HARRISVILLE - March 24, 2011, was, in Judi McCullough's words, "the day from Hell."
It was the day McCullough, as Ritchie County Prosecutor, dispatched two officers to arrest her son, Nick Isner.
"No matter what happens the rest of my life, that will always rank in the top three hardest things I have ever done," she said.
A few days earlier, Isner, then 21, and his girlfriend got high on bath salts.
"I saw my son several times throughout the day and it was obvious he was under the influence of something, but I was not sure what," McCullough said. "His speech was slurred, his actions were erratic and his behavior bizarre."
McCullough asked Isner if he had taken anything, but he denied it. By the end of the day, Isner had racked up a laundry list of offenses:
"Not surprisingly, the crime didn't take long to solve," McCullough said.
Isner was arrested for burglary, petit larceny and failure to maintain control of his vehicle. When he failed to show for court. McCullough sent officers to arrest him.
McCullough said when she got home that evening, the TV was still on and the bowl of roast beef Isner had been eating was on the table beside his hat, which contained three cigarettes.
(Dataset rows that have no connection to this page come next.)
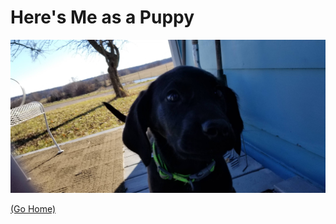 # Here's Me as a Puppy

<img src="https://github.com/LL2323/Markdown/blob/main/20181223_143121.jpg" width="1000">

[ (Go Home) ](https://github.com/LL2323/Markdown/blob/main/README.md)
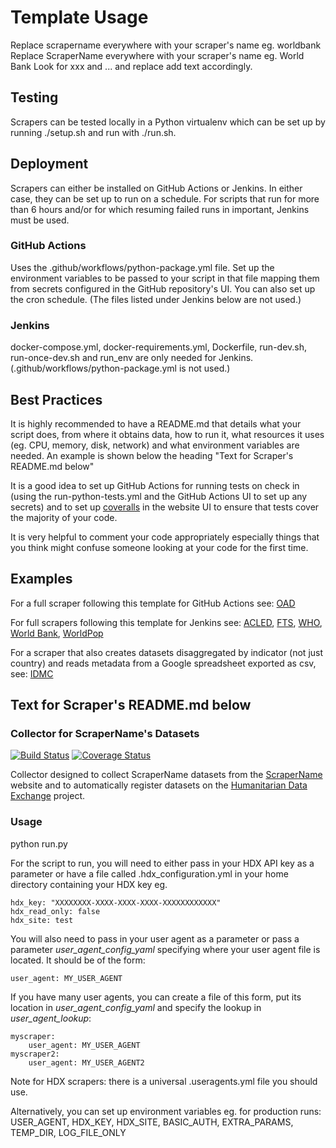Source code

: # Template Usage

Replace scrapername everywhere with your scraper's name eg. worldbank
Replace ScraperName everywhere with your scraper's name eg. World Bank
Look for xxx and ... and replace add text accordingly.

## Testing

Scrapers can be tested locally in a Python virtualenv which can be set up by running
./setup.sh and run with ./run.sh. 

## Deployment

Scrapers can either be installed on GitHub Actions or Jenkins. In either case, they can be 
set up to run on a schedule. For scripts that run for more than 6 hours and/or for which
resuming failed runs in important, Jenkins must be used.

### GitHub Actions 
Uses the .github/workflows/python-package.yml file. Set up the environment variables to be 
passed to your script in that file mapping them from secrets configured in the GitHub 
repository's UI. You can also set up the cron schedule.
(The files listed under Jenkins below are not used.)

### Jenkins
docker-compose.yml, docker-requirements.yml, Dockerfile, run-dev.sh, run-once-dev.sh and run_env
are only needed for Jenkins. (.github/workflows/python-package.yml is not used.) 

## Best Practices
It is highly recommended to have a README.md that details what your script does, from where it
obtains data, how to run it, what resources it uses (eg. CPU, memory, disk, network) and what 
environment variables are needed. An example is shown below the heading "Text for Scraper's 
README.md below" 

It is a good idea to set up GitHub Actions for running tests on check in 
(using the run-python-tests.yml and the GitHub Actions UI to set up any secrets) and to set up [coveralls](https://coveralls.io/) 
in the website UI to ensure that tests cover the majority of your code.

It is very helpful to comment your code appropriately especially things that you think might
confuse someone looking at your code for the first time.

## Examples

For a full scraper following this template for GitHub Actions see:
[OAD](https://github.com/OCHA-DAP/hdx-scraper-scrapername)

For full scrapers following this template for Jenkins see:
[ACLED](https://github.com/OCHA-DAP/hdx-scraper-acled-africa),
[FTS](https://github.com/OCHA-DAP/hdx-scraper-fts),
[WHO](https://github.com/OCHA-DAP/hdx-scraper-who),
[World Bank](https://github.com/OCHA-DAP/hdx-scraper-worldbank),
[WorldPop](https://github.com/OCHA-DAP/hdx-scraper-worldpop)

For a scraper that also creates datasets disaggregated by indicator (not just country) and
reads metadata from a Google spreadsheet exported as csv, see:
[IDMC](https://github.com/OCHA-DAP/hdxscraper-idmc)

## Text for Scraper's README.md below

### Collector for ScraperName's Datasets
[![Build Status](https://github.com/OCHA-DAP/hdx-scraper-scrapername/workflows/build/badge.svg)](https://github.com/OCHA-DAP/hdx-scraper-scrapername/actions?query=workflow%3Abuild) [![Coverage Status](https://coveralls.io/repos/github/OCHA-DAP/hdx-scraper-scrapername/badge.svg?branch=master&ts=1)](https://coveralls.io/github/OCHA-DAP/hdx-scraper-scrapername?branch=master)

Collector designed to collect ScraperName datasets from the [ScraperName](http://) website 
and to automatically register datasets on the 
[Humanitarian Data Exchange](http://data.humdata.org/) project.

### Usage
python run.py

For the script to run, you will need to either pass in your HDX API key as a parameter or have a file called .hdx_configuration.yml in your home directory containing your HDX key eg.

    hdx_key: "XXXXXXXX-XXXX-XXXX-XXXX-XXXXXXXXXXXX"
    hdx_read_only: false
    hdx_site: test
    
 You will also need to pass in your user agent as a parameter or pass a parameter *user_agent_config_yaml* specifying where your user agent file is located. It should be of the form:
 
    user_agent: MY_USER_AGENT
    
 If you have many user agents, you can create a file of this form, put its location in *user_agent_config_yaml* and specify the lookup in *user_agent_lookup*:
 
    myscraper:
        user_agent: MY_USER_AGENT
    myscraper2:
        user_agent: MY_USER_AGENT2

 Note for HDX scrapers: there is a universal .useragents.yml file you should use.

 Alternatively, you can set up environment variables eg. for production runs: USER_AGENT, HDX_KEY, HDX_SITE, BASIC_AUTH, EXTRA_PARAMS, TEMP_DIR, LOG_FILE_ONLY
"I looked around, then just sat down on the floor and cried."
McCullough said for a year she's been dying to tell her story.
"Everybody always tells me not to, because it will hurt my career," she said.
"I can't even begin to tell you how this event has affected my life as an elected official. My family is in chaos."
Keeping quiet hasn't changed the minds of those who already passed judgment on her, McCullough said.
"I had people who I thought were my friends turn their back on me, and admit they were doing it because they couldn't afford to associate with me," she said.
McCullough said one attorney went so far as to try to have her arrested as an accessory because she didn't call the police right away. McCullough noted as Isner's parent she had no legal obligation to do anything. Though she did. She gathered up the stolen goods and stored them in her car until she presented them to police. And she was prepared to testify.
McCullough said she sought advice from the West Virginia Prosecuting Attorney's Institute and former Pleasants County Prosecutor and Third Judicial Circuit Court Judge Tim Sweeney.
McCullough is thankful no one was hurt and the victims had their property returned. She said Isner accepted responsibility for his actions, even the ones he couldn't quite recall, and faced the consequences.
"It is my fault," Isner said.
Once divorced, now remarried, with three adult children, McCullough is a local woman with deep roots in Ritchie County. She obtained her law degree from West Virginia University in 1999.
"I have always wanted to be an attorney. And I want to be a prosecutor."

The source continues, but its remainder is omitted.